CHAPTER III.[ToC]
FOOD.
If I can arouse in your mind a most earnest desire to be strong and vigorous, I shall not find it necessary to give you very minute directions, for if you have the ambition you will find the way. If I could excite in you an intense longing to visit Paris, I should know that you would begin to seek for the way of getting there. If I could create in you an earnest aspiration to be well and physically strong, I should know that you would seek for the books that would give you the necessary instruction. It will not be needful to talk of rules and restrictions if I can make you feel the glory of having a sound body.
If you were starting on a journey, I should not need to warn you of by-paths, of traps, or of dangers if I could be assured that your eye was fixed upon your ultimate destination. So it is in the matter of health; and yet there are some general rules or principles which I might lay down for your consideration.

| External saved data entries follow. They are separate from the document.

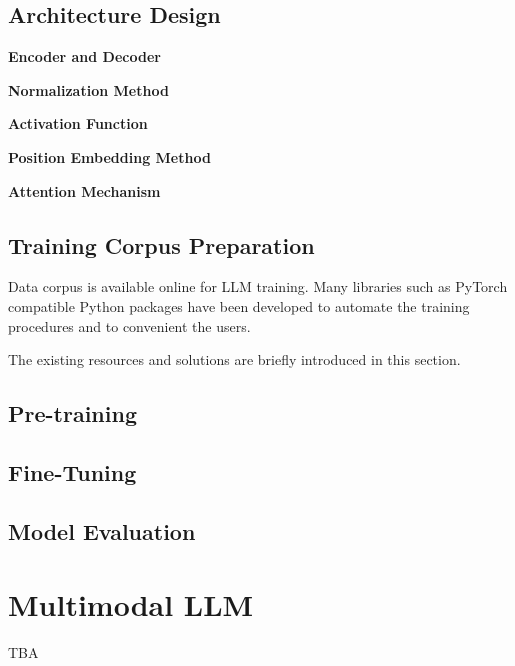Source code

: \subsection{Architecture Design}

\vspace{0.1in}
\noindent \textbf{Encoder and Decoder}
\vspace{0.1in}

\vspace{0.1in}
\noindent \textbf{Normalization Method}
\vspace{0.1in}

\vspace{0.1in}
\noindent \textbf{Activation Function}
\vspace{0.1in}

\vspace{0.1in}
\noindent \textbf{Position Embedding Method}
\vspace{0.1in}

\vspace{0.1in}
\noindent \textbf{Attention Mechanism}
\vspace{0.1in}

\subsection{Training Corpus Preparation}

Data corpus is available online for LLM training. Many libraries such as PyTorch compatible Python packages have been developed to automate the training procedures and to convenient the users.

The existing resources and solutions are briefly introduced in this section.

\subsection{Pre-training}

\subsection{Fine-Tuning}

\subsection{Model Evaluation}

\section{Multimodal LLM}

TBA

In regard to the matter of diet. I do not want you to be hampered by "don'ts" and restrictions as to what you shall eat, but I do want you to eat with the thought in view that eating is to be governed by judgment and not by the pleasures of sense. Why do we eat? Not merely because the food tastes good. There is a better reason. We eat to live. We know that the food which we take into our bodies is digested, elaborated and assimilated—that is, made over into ourselves—and unless this digestion, elaboration and assimilation is properly conducted, we shall not be fully and completely nourished. Our body is made up of cells; the food which we eat is transformed into cell structure, and this new cell-material takes the place of the worn-out cells. Our reason would tell us that if too little material is furnished, cells will not be properly repaired and ill-health will follow. Our reason would tell us in the same way that if too much material is furnished, the machine will be clogged and the work will not be properly done. We will also understand at once that an irregular supply of new material would interfere with the elaboration of that which is undergoing the process of digestion and assimilation. We can see, too, that unless the various tissues receive the material which they can transform into themselves, they will not be fully repaired. If material is taken into the system which supplies no tissue with what it needs, this material becomes a source of irritation.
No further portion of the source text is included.